Serious health issues are still dismissed by some doctors as 'women's problems'

Serious health issues are still dismissed by some doctors as ‘women’s problems’   (Click to enlarge: opens in new window)

Mary Finch, East London Socialist Party

Agonising pain, periods that last for a month, birth defects in every one of their children. These are just some of the serious health issues found by the Cumberlege Inquiry which were dismissed by doctors as “women’s problems,” the concerns of overbearing parents, or of those approaching the menopause.

The arrogant, deeply sexist and unaccountable tops of the medical establishment refused to accept that the dangerous treatments they had prescribed were causing any negative side-effects. This was despite women telling doctors over and over that they were.

Sadly, this won’t come as a surprise to most women. Almost all of us have experienced it at one time or another. And the issues covered in the Cumberlege Inquiry – vaginal mesh causing severe pain, and hormonal pregnancy tests and epilepsy treatments which seemed to lead to birth defects – are only the tip of the iceberg.

It still takes an average of seven years to be diagnosed with endometriosis, for example, because so many doctors just don’t believe the pain is as bad as women say it is. Millions of women suffer from this common and excruciating condition.

When I went to A&E last year after having abdominal pain so severe that I couldn’t move or speak for 45 minutes, the doctor who examined me poked my stomach for two minutes and then told me to go home and wait it out. I had an ultrasound scan a few months later which found a huge 12cm cyst on my left ovary.

Then there is the ‘husband stitch’ – where vaginal tears from childbirth are sewn up with extra stitches to ‘tighten’ the vagina and, theoretically, increase sexual pleasure for male partners.

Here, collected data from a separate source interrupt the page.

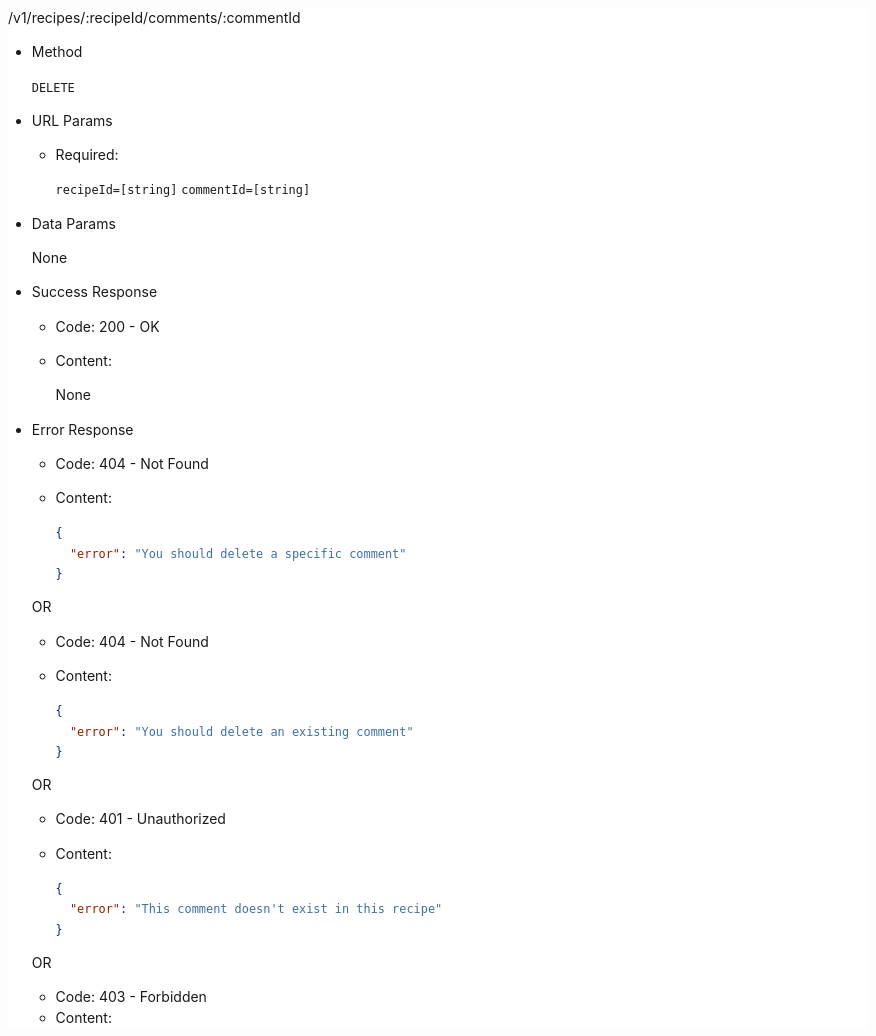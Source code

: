   /v1/recipes/:recipeId/comments/:commentId

+ Method

  `DELETE`

+ URL Params

  + Required:

    `recipeId=[string]`
    `commentId=[string]`

+ Data Params

  None

+ Success Response

  + Code: 200 - OK
  + Content:

    None

+ Error Response

  + Code: 404 - Not Found
  + Content:

    ```json
    {
      "error": "You should delete a specific comment"
    }
    ```

  OR

  + Code: 404 - Not Found
  + Content:

    ```json
    {
      "error": "You should delete an existing comment"
    }
    ```

  OR

  + Code: 401 - Unauthorized
  + Content:

    ```json
    {
      "error": "This comment doesn't exist in this recipe"
    }
    ```

  OR

  + Code: 403 - Forbidden
  + Content:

This is often described as a myth or an old wives’ tale. But there are a myriad of stories from women suffering severe pain afterwards – and in some cases, actually being told by nurses they had been stitched too tight.

Understaffing and overwork – caused by austerity and privatisation – are major factors too. Most health workers are doing their best in impossible conditions. But deep-rooted sexism in the medical establishment and in wider society is putting women’s health and even our lives at disproportionate risk – the inquiry clearly shows that.

It’s also a brutal demonstration of what happens when you allow big business to put profit above health. Schering, now part of Bayer, was the company behind the hormonal pregnancy test Primodos which is linked to birth defects. They still refuse to acknowledge the connection.

Bayer also settled over 19,000 lawsuits from women who suffered blood clots, heart attacks and strokes after taking its birth control pill Yaz. These are just two of countless examples of big pharmaceutical companies cutting corners in the pursuit of profit.

The Socialist Party demands justice for all women affected by these issues, who have been belittled and ignored and forced to endure life-changing consequences as a result. We need a healthcare system run under the elected control of both workers and service users, to ensure women – and all people – are listened to and given proper healthcare.

We can’t trust big business to keep us safe. The coronavirus pandemic has shown the urgent need for a fully publicly owned and funded, democratically controlled NHS. And the Cumberlege Inquiry is a brutal demonstration of how healthcare, and society as a whole, needs to be completely overhauled to root out sexism. That requires socialist change.